But Visnja Kisic, general secretary of Europa Nostra Serbia, a non-profit that tries to raise awareness of the importance of cultural heritage, said it is not just Islamic heritage that is perishing in Serbia.
Politics, she said, had played a role in the diminishing power of cultural protection bodies.
“This lack of power to impose and monitor the highest standards of restoration for significant civic and religious monuments is not visible only in the case of Islamic monuments, but also in the case of Orthodox monuments, medieval monuments, Roman Heritage, as well as 19th and 20th century heritage,” Kisic told BIRN.

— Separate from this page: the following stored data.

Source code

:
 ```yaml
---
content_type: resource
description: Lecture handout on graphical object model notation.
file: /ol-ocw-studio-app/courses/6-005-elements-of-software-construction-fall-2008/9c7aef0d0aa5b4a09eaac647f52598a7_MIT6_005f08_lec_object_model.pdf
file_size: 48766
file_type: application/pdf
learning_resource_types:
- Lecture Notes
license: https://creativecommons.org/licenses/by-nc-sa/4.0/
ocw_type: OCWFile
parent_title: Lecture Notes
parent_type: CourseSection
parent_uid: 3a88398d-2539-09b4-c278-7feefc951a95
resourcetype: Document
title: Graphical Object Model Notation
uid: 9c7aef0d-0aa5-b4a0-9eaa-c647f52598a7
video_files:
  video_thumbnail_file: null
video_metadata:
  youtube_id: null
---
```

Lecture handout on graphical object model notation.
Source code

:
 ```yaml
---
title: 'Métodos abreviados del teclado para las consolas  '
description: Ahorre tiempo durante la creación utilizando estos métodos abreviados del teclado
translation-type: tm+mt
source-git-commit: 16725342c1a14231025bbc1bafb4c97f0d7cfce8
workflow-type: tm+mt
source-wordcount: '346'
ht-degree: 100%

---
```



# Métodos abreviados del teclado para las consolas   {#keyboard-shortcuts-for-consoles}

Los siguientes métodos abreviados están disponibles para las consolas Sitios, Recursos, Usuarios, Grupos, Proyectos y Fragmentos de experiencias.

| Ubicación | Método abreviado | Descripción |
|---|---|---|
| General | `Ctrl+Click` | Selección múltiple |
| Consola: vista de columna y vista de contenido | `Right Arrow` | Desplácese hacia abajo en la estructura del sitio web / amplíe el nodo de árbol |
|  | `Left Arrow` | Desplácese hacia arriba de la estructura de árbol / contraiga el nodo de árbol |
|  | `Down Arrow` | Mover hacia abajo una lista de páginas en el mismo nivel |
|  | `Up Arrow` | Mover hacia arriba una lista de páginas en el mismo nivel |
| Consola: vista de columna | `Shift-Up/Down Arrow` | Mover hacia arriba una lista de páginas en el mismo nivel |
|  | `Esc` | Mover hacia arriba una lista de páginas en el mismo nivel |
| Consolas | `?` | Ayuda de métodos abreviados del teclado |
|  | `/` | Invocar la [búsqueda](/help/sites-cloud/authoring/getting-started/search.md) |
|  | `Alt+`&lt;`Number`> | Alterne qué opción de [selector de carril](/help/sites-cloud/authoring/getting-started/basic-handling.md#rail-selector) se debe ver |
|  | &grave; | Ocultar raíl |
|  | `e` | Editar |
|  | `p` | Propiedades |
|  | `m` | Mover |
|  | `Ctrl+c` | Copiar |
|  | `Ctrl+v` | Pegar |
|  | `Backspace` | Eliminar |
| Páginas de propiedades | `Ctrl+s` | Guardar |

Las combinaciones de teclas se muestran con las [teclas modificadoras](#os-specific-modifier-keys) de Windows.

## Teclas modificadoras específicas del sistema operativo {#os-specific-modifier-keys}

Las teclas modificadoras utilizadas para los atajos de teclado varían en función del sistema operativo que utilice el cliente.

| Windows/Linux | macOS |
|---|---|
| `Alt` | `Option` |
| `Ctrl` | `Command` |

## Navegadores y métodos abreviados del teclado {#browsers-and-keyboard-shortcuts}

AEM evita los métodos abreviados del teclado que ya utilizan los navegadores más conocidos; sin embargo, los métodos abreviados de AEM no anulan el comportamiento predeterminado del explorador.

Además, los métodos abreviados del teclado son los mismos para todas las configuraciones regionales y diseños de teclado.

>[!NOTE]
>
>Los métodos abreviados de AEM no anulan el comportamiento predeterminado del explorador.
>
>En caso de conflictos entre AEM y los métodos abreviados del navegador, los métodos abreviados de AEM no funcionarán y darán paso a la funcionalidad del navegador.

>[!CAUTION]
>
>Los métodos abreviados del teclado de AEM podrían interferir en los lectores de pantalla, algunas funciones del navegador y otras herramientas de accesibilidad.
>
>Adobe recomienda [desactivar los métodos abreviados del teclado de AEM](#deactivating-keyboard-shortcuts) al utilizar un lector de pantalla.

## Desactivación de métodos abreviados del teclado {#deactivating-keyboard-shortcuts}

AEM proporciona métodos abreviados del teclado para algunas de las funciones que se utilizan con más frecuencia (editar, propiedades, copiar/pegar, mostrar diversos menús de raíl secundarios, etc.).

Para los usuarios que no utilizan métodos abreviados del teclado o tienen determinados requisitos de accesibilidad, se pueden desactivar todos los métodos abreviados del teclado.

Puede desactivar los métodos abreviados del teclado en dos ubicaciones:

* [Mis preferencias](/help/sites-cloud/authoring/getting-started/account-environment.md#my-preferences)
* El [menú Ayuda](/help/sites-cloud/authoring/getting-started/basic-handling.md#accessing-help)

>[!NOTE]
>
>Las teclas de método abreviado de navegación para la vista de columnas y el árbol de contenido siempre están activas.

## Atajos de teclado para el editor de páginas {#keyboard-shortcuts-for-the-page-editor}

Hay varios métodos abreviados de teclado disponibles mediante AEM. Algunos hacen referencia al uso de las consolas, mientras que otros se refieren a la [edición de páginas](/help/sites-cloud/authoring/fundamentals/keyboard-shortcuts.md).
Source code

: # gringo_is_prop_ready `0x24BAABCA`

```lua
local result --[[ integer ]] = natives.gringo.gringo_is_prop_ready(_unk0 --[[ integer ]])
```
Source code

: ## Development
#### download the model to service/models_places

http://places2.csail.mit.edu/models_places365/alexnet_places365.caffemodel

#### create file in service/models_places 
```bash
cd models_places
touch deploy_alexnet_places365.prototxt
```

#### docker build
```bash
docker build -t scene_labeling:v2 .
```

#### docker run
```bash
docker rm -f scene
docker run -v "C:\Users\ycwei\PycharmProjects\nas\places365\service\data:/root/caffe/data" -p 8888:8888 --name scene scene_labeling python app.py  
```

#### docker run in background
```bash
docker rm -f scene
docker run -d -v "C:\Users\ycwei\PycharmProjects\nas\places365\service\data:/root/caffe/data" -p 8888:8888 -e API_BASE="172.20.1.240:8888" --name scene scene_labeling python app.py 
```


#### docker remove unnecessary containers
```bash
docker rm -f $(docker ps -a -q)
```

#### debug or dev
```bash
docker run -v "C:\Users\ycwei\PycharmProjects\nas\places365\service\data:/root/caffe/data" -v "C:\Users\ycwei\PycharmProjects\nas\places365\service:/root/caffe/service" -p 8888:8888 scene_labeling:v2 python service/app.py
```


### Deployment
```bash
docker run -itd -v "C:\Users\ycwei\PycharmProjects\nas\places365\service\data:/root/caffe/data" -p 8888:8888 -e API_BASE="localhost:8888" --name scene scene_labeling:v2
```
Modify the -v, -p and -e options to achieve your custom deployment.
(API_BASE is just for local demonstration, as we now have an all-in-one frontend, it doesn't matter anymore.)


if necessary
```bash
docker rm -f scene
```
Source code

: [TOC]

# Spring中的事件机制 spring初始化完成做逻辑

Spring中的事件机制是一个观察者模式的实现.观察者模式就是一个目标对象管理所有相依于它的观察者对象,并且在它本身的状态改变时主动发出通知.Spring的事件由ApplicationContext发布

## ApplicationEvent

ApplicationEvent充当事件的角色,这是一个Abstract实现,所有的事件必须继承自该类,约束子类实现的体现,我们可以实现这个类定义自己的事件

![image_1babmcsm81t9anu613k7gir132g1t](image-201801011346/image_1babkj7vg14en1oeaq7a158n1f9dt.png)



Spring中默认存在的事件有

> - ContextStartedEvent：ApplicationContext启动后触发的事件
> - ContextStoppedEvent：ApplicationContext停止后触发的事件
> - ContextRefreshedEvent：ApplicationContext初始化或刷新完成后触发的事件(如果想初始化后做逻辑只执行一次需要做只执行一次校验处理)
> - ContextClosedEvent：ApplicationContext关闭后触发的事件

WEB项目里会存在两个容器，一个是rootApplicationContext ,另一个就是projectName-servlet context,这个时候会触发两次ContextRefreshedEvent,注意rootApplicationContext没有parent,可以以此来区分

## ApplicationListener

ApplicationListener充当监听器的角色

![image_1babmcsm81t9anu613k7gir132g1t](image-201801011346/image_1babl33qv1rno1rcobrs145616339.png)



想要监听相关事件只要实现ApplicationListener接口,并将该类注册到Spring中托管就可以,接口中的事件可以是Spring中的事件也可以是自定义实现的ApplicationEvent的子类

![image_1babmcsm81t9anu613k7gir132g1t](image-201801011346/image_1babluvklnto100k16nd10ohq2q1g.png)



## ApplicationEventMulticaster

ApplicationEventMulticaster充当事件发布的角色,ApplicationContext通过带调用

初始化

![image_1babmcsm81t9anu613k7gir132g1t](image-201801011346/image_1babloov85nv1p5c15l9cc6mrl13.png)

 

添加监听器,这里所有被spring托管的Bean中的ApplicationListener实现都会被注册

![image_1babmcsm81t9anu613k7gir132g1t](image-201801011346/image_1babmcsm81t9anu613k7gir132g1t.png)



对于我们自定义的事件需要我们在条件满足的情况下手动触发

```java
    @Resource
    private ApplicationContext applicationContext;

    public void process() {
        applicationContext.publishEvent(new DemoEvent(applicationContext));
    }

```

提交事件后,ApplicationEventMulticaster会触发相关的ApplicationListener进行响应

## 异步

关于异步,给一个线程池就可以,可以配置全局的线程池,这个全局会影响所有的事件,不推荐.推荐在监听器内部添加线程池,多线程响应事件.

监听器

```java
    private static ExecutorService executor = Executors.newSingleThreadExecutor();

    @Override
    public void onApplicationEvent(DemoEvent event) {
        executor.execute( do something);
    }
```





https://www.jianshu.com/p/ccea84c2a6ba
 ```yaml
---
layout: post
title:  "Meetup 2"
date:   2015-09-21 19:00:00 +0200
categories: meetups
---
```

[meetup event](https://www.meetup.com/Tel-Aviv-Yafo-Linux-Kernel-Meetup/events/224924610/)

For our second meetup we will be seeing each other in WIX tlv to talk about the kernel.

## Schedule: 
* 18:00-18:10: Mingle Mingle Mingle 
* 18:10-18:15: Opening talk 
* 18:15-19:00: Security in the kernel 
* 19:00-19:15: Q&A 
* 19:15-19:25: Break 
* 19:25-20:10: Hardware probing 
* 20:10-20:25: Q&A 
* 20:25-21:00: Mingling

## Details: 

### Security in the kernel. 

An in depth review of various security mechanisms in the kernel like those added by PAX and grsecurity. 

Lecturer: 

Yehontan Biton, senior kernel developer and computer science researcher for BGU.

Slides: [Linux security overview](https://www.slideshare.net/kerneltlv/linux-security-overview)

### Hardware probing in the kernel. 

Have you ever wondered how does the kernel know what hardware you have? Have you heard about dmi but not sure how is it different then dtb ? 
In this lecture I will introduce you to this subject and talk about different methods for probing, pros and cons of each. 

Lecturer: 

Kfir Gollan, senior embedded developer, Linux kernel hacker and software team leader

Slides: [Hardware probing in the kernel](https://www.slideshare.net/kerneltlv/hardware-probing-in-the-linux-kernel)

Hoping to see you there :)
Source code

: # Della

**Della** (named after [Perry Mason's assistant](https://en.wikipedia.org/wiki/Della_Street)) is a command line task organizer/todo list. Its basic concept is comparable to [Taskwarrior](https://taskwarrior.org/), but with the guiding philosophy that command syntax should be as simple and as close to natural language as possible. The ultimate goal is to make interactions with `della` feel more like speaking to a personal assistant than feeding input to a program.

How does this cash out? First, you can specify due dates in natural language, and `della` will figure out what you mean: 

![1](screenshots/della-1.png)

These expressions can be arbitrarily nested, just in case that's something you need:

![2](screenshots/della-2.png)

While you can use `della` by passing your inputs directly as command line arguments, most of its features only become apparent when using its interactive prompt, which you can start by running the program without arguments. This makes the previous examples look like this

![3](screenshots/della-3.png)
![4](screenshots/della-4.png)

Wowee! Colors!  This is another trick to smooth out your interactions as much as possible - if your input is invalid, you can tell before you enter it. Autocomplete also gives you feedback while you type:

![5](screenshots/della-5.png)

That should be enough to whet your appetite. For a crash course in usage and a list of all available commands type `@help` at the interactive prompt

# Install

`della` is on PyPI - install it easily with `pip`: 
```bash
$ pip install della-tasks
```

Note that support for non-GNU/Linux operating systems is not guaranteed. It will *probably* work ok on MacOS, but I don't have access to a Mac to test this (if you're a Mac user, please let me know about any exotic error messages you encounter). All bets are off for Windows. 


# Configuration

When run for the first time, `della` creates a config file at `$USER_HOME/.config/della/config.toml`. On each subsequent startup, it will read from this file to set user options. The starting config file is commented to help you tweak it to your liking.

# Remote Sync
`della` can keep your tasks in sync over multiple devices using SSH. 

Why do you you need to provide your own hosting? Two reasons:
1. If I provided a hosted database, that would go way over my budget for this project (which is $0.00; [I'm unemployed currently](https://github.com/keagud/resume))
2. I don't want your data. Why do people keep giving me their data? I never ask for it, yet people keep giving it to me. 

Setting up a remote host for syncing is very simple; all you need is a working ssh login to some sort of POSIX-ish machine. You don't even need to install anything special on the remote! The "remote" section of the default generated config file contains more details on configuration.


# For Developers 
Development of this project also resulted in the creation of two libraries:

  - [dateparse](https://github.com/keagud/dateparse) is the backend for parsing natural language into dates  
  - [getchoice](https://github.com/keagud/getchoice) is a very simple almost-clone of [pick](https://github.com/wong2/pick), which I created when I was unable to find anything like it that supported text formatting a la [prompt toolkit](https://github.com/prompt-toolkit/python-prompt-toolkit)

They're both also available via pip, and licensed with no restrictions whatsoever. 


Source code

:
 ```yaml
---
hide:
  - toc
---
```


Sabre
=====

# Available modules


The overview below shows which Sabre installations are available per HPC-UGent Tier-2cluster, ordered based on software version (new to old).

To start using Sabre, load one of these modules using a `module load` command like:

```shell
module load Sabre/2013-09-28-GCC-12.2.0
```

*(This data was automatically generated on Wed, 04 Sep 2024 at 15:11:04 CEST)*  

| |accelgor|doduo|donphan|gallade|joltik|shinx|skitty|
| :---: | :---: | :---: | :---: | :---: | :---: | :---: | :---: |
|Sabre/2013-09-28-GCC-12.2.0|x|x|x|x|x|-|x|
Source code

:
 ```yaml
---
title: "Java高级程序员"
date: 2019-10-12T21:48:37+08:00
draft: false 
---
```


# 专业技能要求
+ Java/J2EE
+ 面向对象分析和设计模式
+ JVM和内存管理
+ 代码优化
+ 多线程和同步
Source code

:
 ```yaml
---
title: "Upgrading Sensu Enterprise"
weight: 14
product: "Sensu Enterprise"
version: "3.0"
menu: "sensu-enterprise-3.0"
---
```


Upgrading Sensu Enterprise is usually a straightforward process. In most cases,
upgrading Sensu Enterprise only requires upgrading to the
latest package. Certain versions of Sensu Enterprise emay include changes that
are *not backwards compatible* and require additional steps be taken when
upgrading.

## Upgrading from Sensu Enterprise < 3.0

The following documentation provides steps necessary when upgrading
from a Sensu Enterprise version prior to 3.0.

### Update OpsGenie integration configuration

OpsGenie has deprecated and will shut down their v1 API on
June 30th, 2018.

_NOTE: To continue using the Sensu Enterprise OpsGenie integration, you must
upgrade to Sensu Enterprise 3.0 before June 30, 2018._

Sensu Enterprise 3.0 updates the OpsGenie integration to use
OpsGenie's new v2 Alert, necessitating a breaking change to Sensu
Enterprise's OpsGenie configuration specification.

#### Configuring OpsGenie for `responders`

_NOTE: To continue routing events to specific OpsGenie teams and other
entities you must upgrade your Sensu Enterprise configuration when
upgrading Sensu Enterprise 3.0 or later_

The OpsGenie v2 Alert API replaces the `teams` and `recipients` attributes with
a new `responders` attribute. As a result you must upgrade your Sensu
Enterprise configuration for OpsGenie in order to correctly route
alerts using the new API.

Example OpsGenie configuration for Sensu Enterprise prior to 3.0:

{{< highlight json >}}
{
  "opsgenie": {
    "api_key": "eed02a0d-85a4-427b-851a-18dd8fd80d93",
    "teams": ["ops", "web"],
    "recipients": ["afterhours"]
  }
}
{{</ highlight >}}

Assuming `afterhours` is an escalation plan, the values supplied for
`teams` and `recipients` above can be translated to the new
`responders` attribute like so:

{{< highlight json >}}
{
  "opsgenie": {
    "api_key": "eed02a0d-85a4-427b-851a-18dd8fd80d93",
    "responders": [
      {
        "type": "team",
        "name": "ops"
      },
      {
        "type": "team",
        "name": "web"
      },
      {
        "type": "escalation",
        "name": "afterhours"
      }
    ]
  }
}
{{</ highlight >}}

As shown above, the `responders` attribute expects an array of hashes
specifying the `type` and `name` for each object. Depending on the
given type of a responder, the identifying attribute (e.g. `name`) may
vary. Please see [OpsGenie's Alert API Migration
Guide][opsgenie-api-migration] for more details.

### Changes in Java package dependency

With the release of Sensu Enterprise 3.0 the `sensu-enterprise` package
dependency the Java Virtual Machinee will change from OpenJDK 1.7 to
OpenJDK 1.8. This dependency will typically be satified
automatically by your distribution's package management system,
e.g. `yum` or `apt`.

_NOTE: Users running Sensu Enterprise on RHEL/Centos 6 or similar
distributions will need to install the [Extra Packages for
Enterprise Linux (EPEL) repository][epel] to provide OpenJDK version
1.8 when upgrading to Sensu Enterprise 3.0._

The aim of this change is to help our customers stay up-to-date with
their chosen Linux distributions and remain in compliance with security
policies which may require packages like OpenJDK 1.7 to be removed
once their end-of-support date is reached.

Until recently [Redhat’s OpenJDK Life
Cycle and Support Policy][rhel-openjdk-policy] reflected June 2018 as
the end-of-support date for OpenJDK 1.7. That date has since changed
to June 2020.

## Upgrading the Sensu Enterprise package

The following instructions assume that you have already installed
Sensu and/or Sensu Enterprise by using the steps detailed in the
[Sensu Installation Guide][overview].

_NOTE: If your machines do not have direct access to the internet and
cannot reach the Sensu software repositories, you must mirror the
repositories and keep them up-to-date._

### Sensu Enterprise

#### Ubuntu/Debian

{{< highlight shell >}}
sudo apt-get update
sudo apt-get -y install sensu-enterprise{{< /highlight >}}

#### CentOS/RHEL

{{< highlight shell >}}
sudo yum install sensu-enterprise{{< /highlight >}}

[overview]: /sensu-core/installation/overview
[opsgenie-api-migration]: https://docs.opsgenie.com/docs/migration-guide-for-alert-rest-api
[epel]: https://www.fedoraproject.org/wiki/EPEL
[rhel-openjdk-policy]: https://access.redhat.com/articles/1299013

“Unfortunately, there is a new wave of restorations and renovations which do not follow professional, careful and non-invasive restoration and conservation techniques”, Kisic said.
Nenad Makuljevic, a professor of art history at the University of Belgrade, said both sides were to blame.
“Zukorlic does whatever he wants,” Makuljevic told BIRN. “The Serbian government does not want to get involved in this because it is reluctant to cause an ethnic and religious conflict. They even do not want to speak about the situation,” he said. “The current situation regarding the protection of Islamic monuments is a disaster in Serbia.”
Importance of education
Haris Dervisevic, head of art history at the University of Sarajevo and an expert on Ottoman-era Islamic art, said it was vital that Bosniaks as a people define what constitutes a Bosniak mosque and Bosniak heritage. “Then we can decide what to do with our mosques,” he told BIRN.
In the Sandzak, he said, the mosque renovations demonstrate a desire to “cleanse everything of Ottoman heritage and everything of Bosniak heritage at the same time.”
“I really do not understand how religious leaders and politicians can explain this new style of mosques to the people of Sandzak.”
Both Dervisevic and Kalajdzic stressed the importance of education about Islamic art and heritage.
“Local people and imams are keen to renovate and to reconstruct mosques out of goodwill, but without the necessary knowledge and education these projects can be disasters, as has happened,” said Kalajdzic.
“Our number one priority should be education, because our people do not know about our culture, heritage and art.”
Demirovic, the Deputy Mufti of Sandzak at the Islamic Community of Serbia, advocated the creation of a single “directorate” in which both rival Islamic Communities in the Sandzak would be represented, alongside, “at least for a while,” an expert from Turkey.
“We believe that it is of utmost importance to revitalise all surviving historical objects, especially those of a religious type,” he said, “but in accordance with the style and architecture in which they were built, taking into account all their specificities and peculiarities.”